作品概要
《黒いアネット》は、画家のアルベルト・ジャコメッティによって制作された作品。制作年は1962年から1962年で、ジャコメッティ財団に所蔵されている。

《黒いアネット》は、スイス出身の20世紀の彫刻家であり、画家でもあるアルベルト・ジャコメッティ(1901-1966)が1962年に制作した油彩画である。
モデルのアネット
1943年、アネット・アーム(1923-1993)はスイスのジュネーヴでジャコメッティと出会った。それから6年後の1949年、ふたりは結婚した。かねてからパリのイポリット・メンドロン通りに住んでいたジャコメッティと暮らすようになり、生涯添い遂げた。
アネットはアルベルトのお気に入りのモデルのひとりだった。彫刻、絵画とドローイング――人物画からヌード、スケッチまで――の膨大な量は、弟ディエゴをモデルにした作品の数と匹敵する。
何度も引かれた描線
本作では、アネットの姿が黒く描かれたのち、グレーに彩色している。そのあと、白で加筆している。背景はグレーを塗り重ねているが、カンバスの端は白い余白を残している。この画家自身が残した余白のような枠が肖像画としての機能に一役買っている。黒い色調は1960年代の他の作品にも見られる。頭部の輪郭は顔の目鼻と同じく何度も描きなおしたあとから、画家のこだわりが感じられる。アネットの目は大きく見開かれ、まっすぐこちらを見つめている。その姿は、ジャコメッティが高く評価していたコプト美術の葬式のときの肖像画を彷彿させる。

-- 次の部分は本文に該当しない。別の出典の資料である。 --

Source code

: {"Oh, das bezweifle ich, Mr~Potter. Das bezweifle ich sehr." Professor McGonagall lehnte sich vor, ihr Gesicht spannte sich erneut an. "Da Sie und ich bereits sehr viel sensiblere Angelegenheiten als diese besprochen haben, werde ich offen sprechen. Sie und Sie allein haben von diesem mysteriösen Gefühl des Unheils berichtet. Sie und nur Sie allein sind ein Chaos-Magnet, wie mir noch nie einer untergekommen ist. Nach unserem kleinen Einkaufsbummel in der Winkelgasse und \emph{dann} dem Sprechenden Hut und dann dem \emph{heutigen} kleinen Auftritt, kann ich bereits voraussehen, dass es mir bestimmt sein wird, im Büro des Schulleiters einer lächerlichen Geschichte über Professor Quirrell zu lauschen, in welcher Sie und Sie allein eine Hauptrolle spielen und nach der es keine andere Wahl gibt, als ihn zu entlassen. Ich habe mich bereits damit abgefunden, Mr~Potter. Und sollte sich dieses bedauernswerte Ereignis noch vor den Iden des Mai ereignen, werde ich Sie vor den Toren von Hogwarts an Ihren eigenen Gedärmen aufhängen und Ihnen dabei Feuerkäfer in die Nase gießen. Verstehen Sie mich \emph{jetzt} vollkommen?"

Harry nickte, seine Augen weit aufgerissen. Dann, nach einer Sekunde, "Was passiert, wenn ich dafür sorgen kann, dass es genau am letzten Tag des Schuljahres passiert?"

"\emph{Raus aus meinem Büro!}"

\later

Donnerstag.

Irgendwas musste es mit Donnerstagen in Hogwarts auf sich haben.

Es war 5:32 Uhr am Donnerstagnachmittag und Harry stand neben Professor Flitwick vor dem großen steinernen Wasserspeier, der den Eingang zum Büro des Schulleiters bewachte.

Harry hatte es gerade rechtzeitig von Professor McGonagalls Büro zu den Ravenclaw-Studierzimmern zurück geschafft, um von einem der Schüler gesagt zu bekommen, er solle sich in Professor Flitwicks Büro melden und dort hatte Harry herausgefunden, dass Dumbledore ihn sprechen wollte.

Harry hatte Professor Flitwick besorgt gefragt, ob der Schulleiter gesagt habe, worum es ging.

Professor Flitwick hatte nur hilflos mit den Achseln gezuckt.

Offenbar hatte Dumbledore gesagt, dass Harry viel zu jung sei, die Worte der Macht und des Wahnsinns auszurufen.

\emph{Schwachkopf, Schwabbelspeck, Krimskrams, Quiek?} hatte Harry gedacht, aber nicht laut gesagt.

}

本作は1962年《黒いアネット》としてスイスで展示され、1964年にはスイスのバーゼルで国際的なグループ展の一環で《アネットの肖像》とタイトルをつけ出品した。1965年には《アネット》としてイギリスのロンドン、デンマークのフムレベックの画家の回顧展で展示された。これらの展覧会のカタログには、制作年が1962年と記載されている。